418O - Pancreatic neuroendocrine tumour (pNET) profiles in the NETwork! programme: clinic–enabled genomics for genomic-enabled clinical decisions
|Date||10 October 2016|
|Event||ESMO 2016 Congress|
|Session||Endocrine and neuroendocrine tumours|
|Topics|| Neuroendocrine Cancers
|Citation||Annals of Oncology (2016) 27 (6): 136-148. 10.1093/annonc/mdw369|
B. Lawrence1, C. Blenkiron2, K. Parker1, S. Fitzgerald2, P. Shields2, P. Tsai2, S. James2, N. Poonawala2, M.L. Yeong3, N. Kramer4, B. Robinson5, S. Connor6, R. Ramsaroop7, M. Yozu8, M. Elston9, C. Jackson10, R. Carroll11, D. Harris5, M. Findlay1, C. Print2
NETwork! is a new translational programme purpose-built to conduct deep genomic analysis of NETs within an integrated scientific and clinical practice.

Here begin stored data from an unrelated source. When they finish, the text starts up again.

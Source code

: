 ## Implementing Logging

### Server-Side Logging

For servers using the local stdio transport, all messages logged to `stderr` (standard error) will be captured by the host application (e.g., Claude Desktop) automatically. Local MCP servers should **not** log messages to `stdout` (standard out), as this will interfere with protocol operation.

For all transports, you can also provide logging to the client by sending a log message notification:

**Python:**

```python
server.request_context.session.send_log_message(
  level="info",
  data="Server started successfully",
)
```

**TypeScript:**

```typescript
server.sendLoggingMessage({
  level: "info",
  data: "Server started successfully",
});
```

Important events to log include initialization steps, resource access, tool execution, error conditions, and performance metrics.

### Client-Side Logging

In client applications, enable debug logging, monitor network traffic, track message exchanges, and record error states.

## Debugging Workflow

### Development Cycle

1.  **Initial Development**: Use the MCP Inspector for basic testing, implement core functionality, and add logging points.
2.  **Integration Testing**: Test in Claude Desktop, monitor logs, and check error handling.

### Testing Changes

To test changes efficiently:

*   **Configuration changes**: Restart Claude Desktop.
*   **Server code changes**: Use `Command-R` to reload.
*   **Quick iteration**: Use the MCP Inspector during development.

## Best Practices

A clinical and ethical framework was established to support, interpret and return genomic analyses, including a clinically-annotated national registry of NETs coupled to a NET-specific MDM to harmonise variability and facilitate tissue collection. Genomic analyses of the first 61 pNETs are reported here. Hybridisation capture DNA sequencing (578 cancer associated genes; >750 x coverage) and microarray mRNA expression analysis were conducted for all pNETs, and 12 tumours underwent additional whole genome sequencing, RNAseq, methylation and miRNA expression analysis. Clinical, pathological and genomic data were compared using a customised bioinformatic platform.
pNETs carry relatively few mutations, their genomic landscape dominated by large scale copy number, epigenetic and gene expression changes. Mutations were found in 75 genes associated with cancer, with 64 exclusive to single tumours. Apart from recurrent mutations in MEN1 (39%) and ATRX (7%), the driver genomic changes in pancreatic NETs were highly tumour-specific, including somatic mutations in: FANCA, APC, BRCA2, PTEN, EGFR, MDM4, MSH2 and VHL. Mutations were seen in ten additional genes not traditionally associated with cancer. There was striking aneuploidy eg, 18% of pNETs showed an identical and undescribed pattern of LOH of the same ten whole chromosomes. 12 tumours had gene expression profiles of immune activation. Therapeutic choice was suggested using single biomarkers e.g., FANCA, MSH2 but further informed by multi-level genomics eg, in one case the impact of a PTEN SNV was negated by LOH in downstream mTOR thus reducing pathway activity, whereas another case showed mTOR hypomethylation and and expression changes consistent with pathway activation.
Deep genomics of carefully annotated NETs revealed new insights into NET tumorigenesis, and enables rational but unexpected therapeutic choice to be applied in clinical trial. Genomic variability despite clinical homogeneity argues for multi-level sequencing of metastatic NETs.
Clinical trial identification
Legal entity responsible for the study
University of Auckland
Translational Medicine Trust
All authors have declared no conflicts of interest.